The best veggie salad ever
“My food philosophy is simple – lots of colours, lots of vegetables and lots of flavour,” says Carla, “Stick to this and you will always feel full, healthy and full of energy. I’ve designed this recipe so you can cook a satisfying dinner that will fill you up and make sure you jump out of bed in the morning.”
2 cobs of corn
1 long red chilli
2 sprigs coriander
2 sprigs mint
3 yellow squash
2 medium zucchini
2 tbsp toasted sunflower seeds
1 tbsp white sesame seeds
1 tbsp black sesame seeds
2 spring onions
1 x 300g firm tofu
1 tbsp tamari
1/2 tbsp maple syrup
1/2 tbsp rice wine vinegar
Start by grouping and preparing your ingredients into each of the components of the dish.

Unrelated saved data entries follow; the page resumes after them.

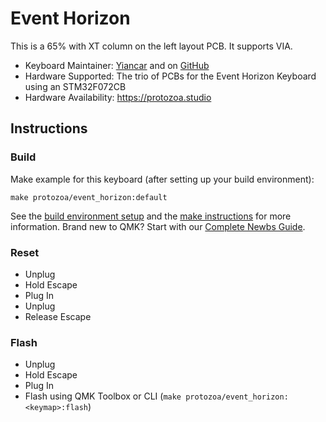 # Event Horizon

This is a 65% with XT column on the left layout PCB. It supports VIA.

* Keyboard Maintainer: [Yiancar](http://yiancar-designs.com/) and on [GitHub](https://github.com/yiancar)
* Hardware Supported: The trio of PCBs for the Event Horizon Keyboard using an STM32F072CB
* Hardware Availability: https://protozoa.studio 

## Instructions

### Build

Make example for this keyboard (after setting up your build environment):

    make protozoa/event_horizon:default

See the [build environment setup](https://docs.qmk.fm/#/getting_started_build_tools) and the [make instructions](https://docs.qmk.fm/#/getting_started_make_guide) for more information. Brand new to QMK? Start with our [Complete Newbs Guide](https://docs.qmk.fm/#/newbs).

### Reset

- Unplug
- Hold Escape
- Plug In
- Unplug
- Release Escape

### Flash

- Unplug
- Hold Escape
- Plug In
- Flash using QMK Toolbox or CLI (`make protozoa/event_horizon:<keymap>:flash`)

Rinse vegetables and herbs.
- Remove the husks from the corn and bring a large pot of salted water to the boil. Cook until bright yellow and tender, about 3 minutes. Remove and set aside to cool.
- Remove ends of the zucchini. Using a peeler or mandolin, carefully slice into long, thin ribbons. Rotate as you go. Use a zoodler if you have one.
- Trim ends of squash and thinly slice into rounds.
- Roughly chop mint and coriander leaves. Finely slice spring onions and chilli (to taste).
- Heat a nonstick fry pan to a medium high heat. Once hot, add a drizzle of olive oil. Slice tofu into 1.5cm thick pieces and pat dry with a paper towel. Place tofu in pan and cook for 5 minutes each side until golden.
- Cut kernels from cobs and place in a large bowl. Add zucchini, chopped herbs, spring onions, seeds and chilli (optional).
- In a bowl whisk together tamari, maple syrup, rice wine vinegar, a drizzle of olive or coconut oil, juice of a lime, salt and pepper.
- To serve, place salad in bowls and top with tofu.